A: Exactly. Nothing like a preteen with a machine gun. Maybe zombies isn’t the right word, so let’s go with mindless puppets with a Skitter as one of the puppet masters. Of course I’m sure you’re asking “what the heck do they need children soldiers for?” I mean they do have giant tin cans with some pretty sweet laser guns on them. The gang assumes that the aliens are engaging in psychological warfare with the humans unwilling to be able to cut down their own children.
Q: So exactly how do the Skitters control the kids?
A: Well it turns out the Skitters all hold part-time jobs as radio DJs. Seems like they have the ability to communicate via short distance radio waves. And we’re not talking walkie talkies here, that radio might just be embedded in their heads. So expect Falling Skies to squeeze in an awesome song and dance number where all of the harnessed children breakout into a spontaneous rendition of Thriller. The harness apparently allows the Skitters to communicate with their children captives.
Q: Is there anything those harnesses can’t do?

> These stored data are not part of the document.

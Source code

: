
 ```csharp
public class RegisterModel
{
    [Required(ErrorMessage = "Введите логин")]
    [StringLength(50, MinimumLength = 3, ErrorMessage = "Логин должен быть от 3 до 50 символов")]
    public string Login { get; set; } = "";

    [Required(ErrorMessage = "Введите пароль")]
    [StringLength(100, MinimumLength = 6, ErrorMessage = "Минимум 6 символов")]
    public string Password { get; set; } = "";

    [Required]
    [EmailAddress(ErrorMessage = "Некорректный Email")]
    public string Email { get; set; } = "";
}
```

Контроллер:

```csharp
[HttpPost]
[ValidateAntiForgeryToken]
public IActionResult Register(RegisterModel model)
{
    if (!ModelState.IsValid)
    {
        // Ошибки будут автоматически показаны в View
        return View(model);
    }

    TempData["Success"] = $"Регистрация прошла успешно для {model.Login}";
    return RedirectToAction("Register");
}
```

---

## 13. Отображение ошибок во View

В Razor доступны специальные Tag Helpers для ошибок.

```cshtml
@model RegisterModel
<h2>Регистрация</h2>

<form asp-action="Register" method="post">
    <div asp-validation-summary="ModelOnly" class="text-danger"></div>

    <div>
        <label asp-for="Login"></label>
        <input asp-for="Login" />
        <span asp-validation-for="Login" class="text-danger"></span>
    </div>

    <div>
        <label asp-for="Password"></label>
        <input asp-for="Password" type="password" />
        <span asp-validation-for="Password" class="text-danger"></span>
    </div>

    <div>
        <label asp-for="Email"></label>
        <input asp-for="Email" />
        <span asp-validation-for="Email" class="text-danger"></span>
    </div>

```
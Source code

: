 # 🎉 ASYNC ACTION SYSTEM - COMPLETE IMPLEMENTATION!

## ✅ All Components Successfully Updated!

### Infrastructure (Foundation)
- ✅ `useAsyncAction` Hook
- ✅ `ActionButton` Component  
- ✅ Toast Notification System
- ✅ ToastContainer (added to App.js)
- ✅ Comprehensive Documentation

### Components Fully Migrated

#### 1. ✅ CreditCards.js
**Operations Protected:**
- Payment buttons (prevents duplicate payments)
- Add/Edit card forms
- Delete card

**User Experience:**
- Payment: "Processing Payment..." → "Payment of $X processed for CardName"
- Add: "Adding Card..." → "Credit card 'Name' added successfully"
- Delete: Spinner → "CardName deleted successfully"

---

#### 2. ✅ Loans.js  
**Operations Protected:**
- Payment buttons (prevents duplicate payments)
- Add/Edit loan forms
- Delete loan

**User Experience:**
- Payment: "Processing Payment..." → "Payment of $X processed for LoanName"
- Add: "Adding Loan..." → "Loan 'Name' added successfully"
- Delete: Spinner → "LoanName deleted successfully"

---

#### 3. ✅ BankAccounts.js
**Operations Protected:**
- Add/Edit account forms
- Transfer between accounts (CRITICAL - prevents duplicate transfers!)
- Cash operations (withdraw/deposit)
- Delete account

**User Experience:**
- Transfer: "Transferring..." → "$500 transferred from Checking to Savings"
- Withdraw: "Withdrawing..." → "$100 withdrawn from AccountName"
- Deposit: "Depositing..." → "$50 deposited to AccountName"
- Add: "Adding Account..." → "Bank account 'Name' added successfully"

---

A: Of course, I mean what fun would it be if we could never understand what the Skitters were saying? Well problem solved…because our captured Skitter goes all Wolfman Jack by making previously unharnessed Ricky put his harness back on (telepathically through those great radio waves of course) and become the mouthpiece for Skitter Nation. Of course it was much more creepy in Independence Day when Brent Spiner was tasked with the same duty.
Q: Come back Pope! He has to come back right?
A: He damn well better come back. Where else are we supposed to get our Mad Max style humor fix on this show? Pope: “Unarmed?! What am I Canadian?” Oh Pope, we knew you were much too enterprising to let that get in your way which is of course why you clubbed Dai with a muffler so you could steal a bike and blow up some Skitters on your way out of town.
Q: So what’s up next spoiler boy?
A: TNT does a cross over episode with Memphis Beat with Jason Lee guest starring as a Elvis impersonating cop who tries to keep the Skitters at bay in Wellesley with just his rhinestone jumpsuit to keep him safe.